Es ist eben dieser Fokus auf Entschleunigung, der im Falle der transmediale – wie auch beim diesjährigen CTM Festival zeitgleich beobachtet werden kann und konnte – das Paradox digital fragmentierter Kommunikation auflöst: Das Programm ist übersichtlich gestaltet – und bis dato zu einem großen Teil noch ausstehend.


The Epoch of Mapalucene Natasha Tontey 2021 Film stills from Waanak Witu Watu 2020 21, Courtesy the artist

In der parallelen Ausstellung Rendering Refusal im Silent Green Kulturquartier (bis 20.3.21) und im Kunstraum Kreuzberg/ Bethanien (bis 28.3.21) richten sich internationale Medienkünstler*innen wie die diesjährigen transmediale-Residents Bassem Saad und Natasha Tontey gegen lineare Geschichtsschreibungen, widmen sich unerzählten oder in der eurozentristischen Wahrnehmung willentlich ignorierten sozialpolitischen Realitäten und fordern eine Verneinung des etablierten kulturellen Status Quos.

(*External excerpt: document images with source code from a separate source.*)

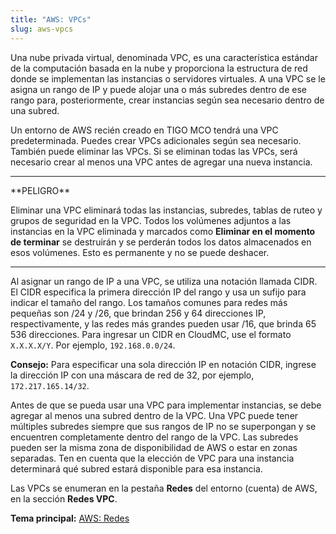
 ```yaml
---
title: "AWS: VPCs"
slug: aws-vpcs
---
```


Una nube privada virtual, denominada VPC, es una característica estándar de la computación basada en la nube y proporciona la estructura de red donde se implementan las instancias o servidores virtuales. A una VPC se le asigna un rango de IP y puede alojar una o más subredes dentro de ese rango para, posteriormente, crear instancias según sea necesario dentro de una subred.

Un entorno de AWS recién creado en TIGO MCO tendrá una VPC predeterminada. Puedes crear VPCs adicionales según sea necesario. También puede eliminar las VPCs. Si se eliminan todas las VPCs, será necesario crear al menos una VPC antes de agregar una nueva instancia.

<hr>**PELIGRO**

Eliminar una VPC eliminará todas las instancias, subredes, tablas de ruteo y grupos de seguridad en la VPC. Todos los volúmenes adjuntos a las instancias en la VPC eliminada y marcados como **Eliminar en el momento de terminar** se destruirán y se perderán todos los datos almacenados en esos volúmenes. Esto es permanente y no se puede deshacer.
<hr>

Al asignar un rango de IP a una VPC, se utiliza una notación llamada CIDR. El CIDR especifica la primera dirección IP del rango y usa un sufijo para indicar el tamaño del rango. Los tamaños comunes para redes más pequeñas son /24 y /26, que brindan 256 y 64 direcciones IP, respectivamente, y las redes más grandes pueden usar /16, que brinda 65 536 direcciones. Para ingresar un CIDR en CloudMC, use el formato `X.X.X.X/Y`. Por ejemplo, `192.168.0.0/24`.

**Consejo:** Para especificar una sola dirección IP en notación CIDR, ingrese la dirección IP con una máscara de red de 32, por ejemplo, `172.217.165.14/32`.

Antes de que se pueda usar una VPC para implementar instancias, se debe agregar al menos una subred dentro de la VPC. Una VPC puede tener múltiples subredes siempre que sus rangos de IP no se superpongan y se encuentren completamente dentro del rango de la VPC. Las subredes pueden ser la misma zona de disponibilidad de AWS o estar en zonas separadas. Ten en cuenta que la elección de VPC para una instancia determinará qué subred estará disponible para esa instancia.

Las VPCs se enumeran en la pestaña **Redes** del entorno (cuenta) de AWS, en la sección **Redes VPC**.

**Tema principal:** [AWS: Redes](aws-networking.md)
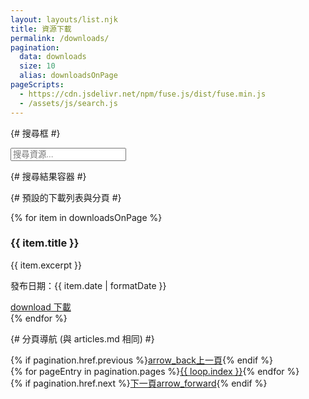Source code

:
 ```yaml
---
layout: layouts/list.njk
title: 資源下載
permalink: /downloads/
pagination:
  data: downloads
  size: 10
  alias: downloadsOnPage
pageScripts:
  - https://cdn.jsdelivr.net/npm/fuse.js/dist/fuse.min.js
  - /assets/js/search.js
---
```


{# 搜尋框 #}
<div class="mb-8">
  <input type="search" id="search-input" data-page-type="下載" placeholder="搜尋資源..." class="w-full p-3 border border-gray-300 rounded-lg focus:ring-brand-blue-500 focus:border-brand-blue-500">
</div>

{# 搜尋結果容器 #}
<div id="search-results-container"></div>

{# 預設的下載列表與分頁 #}
<div id="default-list-container">
  <div class="space-y-6">
    {% for item in downloadsOnPage %}
      <div class="p-6 bg-white rounded-xl shadow-md flex items-center justify-between space-x-4">
        <div class="flex-1">
          <h3 class="font-bold text-lg text-gray-900">{{ item.title }}</h3>
          <p class="text-gray-500 mt-1">{{ item.excerpt }}</p>
          <p class="text-xs text-gray-400 mt-2">發布日期：{{ item.date | formatDate }}</p>
        </div>
        <div class="flex-shrink-0">
          <a href="{{ item.downloadUrl }}" target="_blank" rel="noopener noreferrer" class="inline-flex items-center px-4 py-2 border border-transparent text-sm font-medium rounded-md shadow-sm text-white bg-brand-blue-700 hover:bg-brand-blue-800">
            <span class="material-icons mr-2">download</span>
            下載
          </a>
        </div>
      </div>
    {% endfor %}
  </div>

  {# 分頁導航 (與 articles.md 相同) #}
  <nav class="mt-12 flex items-center justify-between border-t border-gray-200 px-4 sm:px-0">
    <div class="flex w-0 flex-1">{% if pagination.href.previous %}<a href="{{ pagination.href.previous }}" class="inline-flex items-center border-t-2 border-transparent pr-1 pt-4 text-sm font-medium text-gray-500 hover:border-gray-300 hover:text-gray-700"><span class="material-icons mr-3">arrow_back</span>上一頁</a>{% endif %}</div>
    <div class="hidden md:flex">{% for pageEntry in pagination.pages %}<a href="{{ pagination.hrefs[loop.index0] }}" class="{% if page.url == pagination.hrefs[loop.index0] %}border-brand-blue-500 text-brand-blue-600{% else %}border-transparent text-gray-500 hover:text-gray-700 hover:border-gray-300{% endif %} inline-flex items-center border-t-2 px-4 pt-4 text-sm font-medium">{{ loop.index }}</a>{% endfor %}</div>
    <div class="flex w-0 flex-1 justify-end">{% if pagination.href.next %}<a href="{{ pagination.href.next }}" class="inline-flex items-center border-t-2 border-transparent pl-1 pt-4 text-sm font-medium text-gray-500 hover:border-gray-300 hover:text-gray-700">下一頁<span class="material-icons ml-3">arrow_forward</span></a>{% endif %}</div>
  </nav>
</div>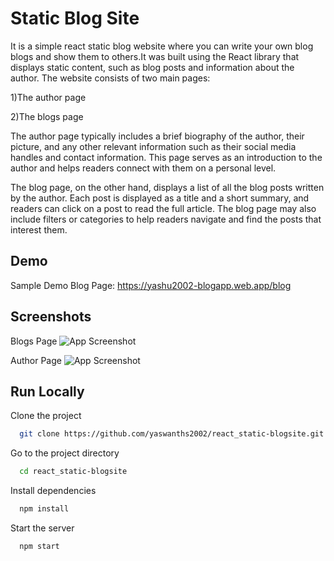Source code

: 
# Static Blog Site

It is a simple react static blog website where you can write your own blog blogs and show them to others.It was built using the React library that displays static content, such as blog posts and information about the author. The website consists of two main pages:

1)The author page 

2)The blogs page

The author page typically includes a brief biography of the author, their picture, and any other relevant information such as their social media handles and contact information. This page serves as an introduction to the author and helps readers connect with them on a personal level.

The blog page, on the other hand, displays a list of all the blog posts written by the author. Each post is displayed as a title and a short summary, and readers can click on a post to read the full article. The blog page may also include filters or categories to help readers navigate and find the posts that interest them.





## Demo

Sample Demo Blog Page: https://yashu2002-blogapp.web.app/blog



## Screenshots


Blogs Page
![App Screenshot](https://www.linkpicture.com/q/blog-1.png)

Author Page
![App Screenshot](https://www.linkpicture.com/q/blog-2.png)



## Run Locally

Clone the project

```bash
  git clone https://github.com/yaswanths2002/react_static-blogsite.git
```

Go to the project directory

```bash
  cd react_static-blogsite
```

Install dependencies

```bash
  npm install
```

Start the server

```bash
  npm start
```

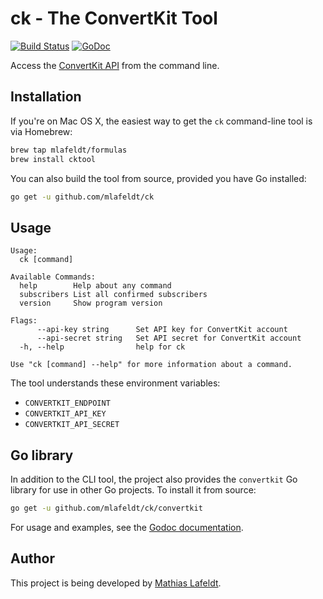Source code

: # ck - The ConvertKit Tool

[![Build Status](https://travis-ci.org/mlafeldt/ck.svg?branch=master)](https://travis-ci.org/mlafeldt/ck)
[![GoDoc](https://godoc.org/github.com/mlafeldt/ck/convertkit?status.svg)](https://godoc.org/github.com/mlafeldt/ck/convertkit)

Access the [ConvertKit API](http://help.convertkit.com/article/33-api-documentation-v3) from the command line.

## Installation

If you're on Mac OS X, the easiest way to get the `ck` command-line tool is via Homebrew:

```bash
brew tap mlafeldt/formulas
brew install cktool
```

You can also build the tool from source, provided you have Go installed:

```bash
go get -u github.com/mlafeldt/ck
```

## Usage

```
Usage:
  ck [command]

Available Commands:
  help        Help about any command
  subscribers List all confirmed subscribers
  version     Show program version

Flags:
      --api-key string      Set API key for ConvertKit account
      --api-secret string   Set API secret for ConvertKit account
  -h, --help                help for ck

Use "ck [command] --help" for more information about a command.
```

The tool understands these environment variables:

* `CONVERTKIT_ENDPOINT`
* `CONVERTKIT_API_KEY`
* `CONVERTKIT_API_SECRET`

## Go library

In addition to the CLI tool, the project also provides the `convertkit` Go library for use in other Go projects. To install it from source:

```bash
go get -u github.com/mlafeldt/ck/convertkit
```

For usage and examples, see the [Godoc documentation](https://godoc.org/github.com/mlafeldt/ck/convertkit).

## Author

This project is being developed by [Mathias Lafeldt](https://twitter.com/mlafeldt).
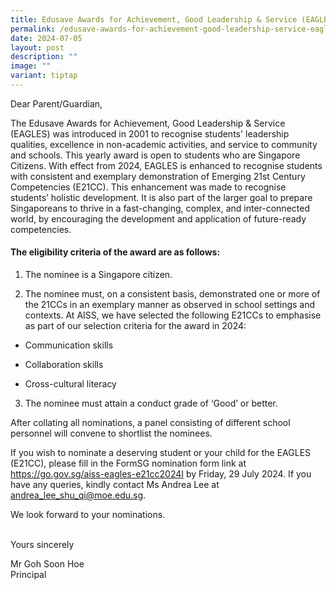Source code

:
```yaml
---
title: Edusave Awards for Achievement, Good Leadership & Service (EAGLES) 2024
permalink: /edusave-awards-for-achievement-good-leadership-service-eagles-2024/
date: 2024-07-05
layout: post
description: ""
image: ""
variant: tiptap
---
```

<p>Dear Parent/Guardian,</p>
<p>The Edusave Awards for Achievement, Good Leadership &amp; Service (EAGLES)
was introduced in 2001 to recognise students' leadership qualities, excellence
in non-academic activities, and service to community and schools. This
yearly award is open to students who are Singapore Citizens. With effect
from 2024, EAGLES is enhanced to recognise students with consistent and
exemplary demonstration of Emerging 21st Century Competencies (E21CC).
This enhancement was made to recognise students’ holistic development.
It is also part of the larger goal to prepare Singaporeans to thrive in
a fast-changing, complex, and inter-connected world, by encouraging the
development and application of future-ready competencies.</p>
<h4>The eligibility criteria of the award are as follows:</h4>
<ol data-tight="true" class="tight">
<li>
<p>The nominee is a Singapore citizen.</p>
</li>
<li>
<p>The nominee must, on a consistent basis, demonstrated one or more of the
21CCs in an exemplary manner as observed in school settings and contexts.
At AISS, we have selected the following E21CCs to emphasise as part of
our selection criteria for the award in 2024:</p>
</li>
</ol>
<ul data-tight="true" class="tight">
<li>
<p>Communication skills</p>
</li>
<li>
<p>Collaboration skills</p>
</li>
<li>
<p>Cross-cultural literacy</p>
</li>
</ul>
<ol start="3" data-tight="true" class="tight">
<li>
<p>The nominee must attain a conduct grade of ‘Good’ or better.</p>
</li>
</ol>
<p></p>
<p>After collating all nominations, a panel consisting of different school
personnel will convene to shortlist the nominees.</p>
<p>If you wish to nominate a deserving student or your child for the EAGLES
(E21CC), please fill in the FormSG nomination form link at <a href="https://go.gov.sg/aiss-eagles-e21cc2024I" rel="noopener noreferrer nofollow" target="_blank">https://go.gov.sg/aiss-eagles-e21cc2024I</a> by
Friday, 29 July 2024. If you have any queries, kindly contact Ms Andrea
Lee at <a href="mailto:andrea_lee_shu_qi@moe.edu.sg" rel="noopener noreferrer nofollow" target="_blank">andrea_lee_shu_qi@moe.edu.sg</a>.</p>
<p>We look forward to your nominations.</p>
<p>
<br>Yours sincerely</p>
<p>Mr Goh Soon Hoe
<br>Principal</p>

Der Almanac for Refusal folgt als digitales Format den verschiedenen Phasen des Mondkalenders und erneuert sich mit Ende eines jeden Zyklus: Die hier zu findenden Arbeiten greifen unter den thematischen Kernaspekten “friction, scale, and entanglement” in ganz unterschiedliche Bereiche digitaler Kunst: Im Essay To Undo Nature; On Refusal As Return schreibt Geograf*in und Klangkünstler*in AM Kanngieser über die ursprüngliche Verwendung des Begriffes als einen, der das Zurückgeben/ -gehen/ -fordern impliziere. Micha Cárdenas Videoessay Poetics of Trans Ecologies zeigt in der Auseinandersetzung mit Trans-Autor*innen wie Sandy Stone, Jose Muñoz und Tiffany Lethabo King, wie Transgender Studies und transmediale Erzählungen kolonialen Ideologien und rassistischer Gewalt entgegenwirken können. In Sahej Rahals Videoarbeit finalforest.exe verschmelzen schamanische Rituale mit einer künstlichen Intelligenz, um die Bedeutung des in Indien nach wie vor identitätsstiftenden Kastensystems zu hinterfragen. Bisher ist noch völlig unklar, wie sich das Jahresprogramm der transmediale gestalten wird: Ab April ist das dreimonatiges Filmprogramm remote. response. request. geplant, im Sommer soll ein Camp folgen. Doch wenngleich die weitere Ausgestaltung von der Pandemie geprägt sein wird, kann das Konzept und Festivalmotto schon jetzt guten Gewissens als tägliches Mantra befolgt werden: Ruhe bewahren, Widersprüche zulassen und den normativen Status Quo entschieden verneinen.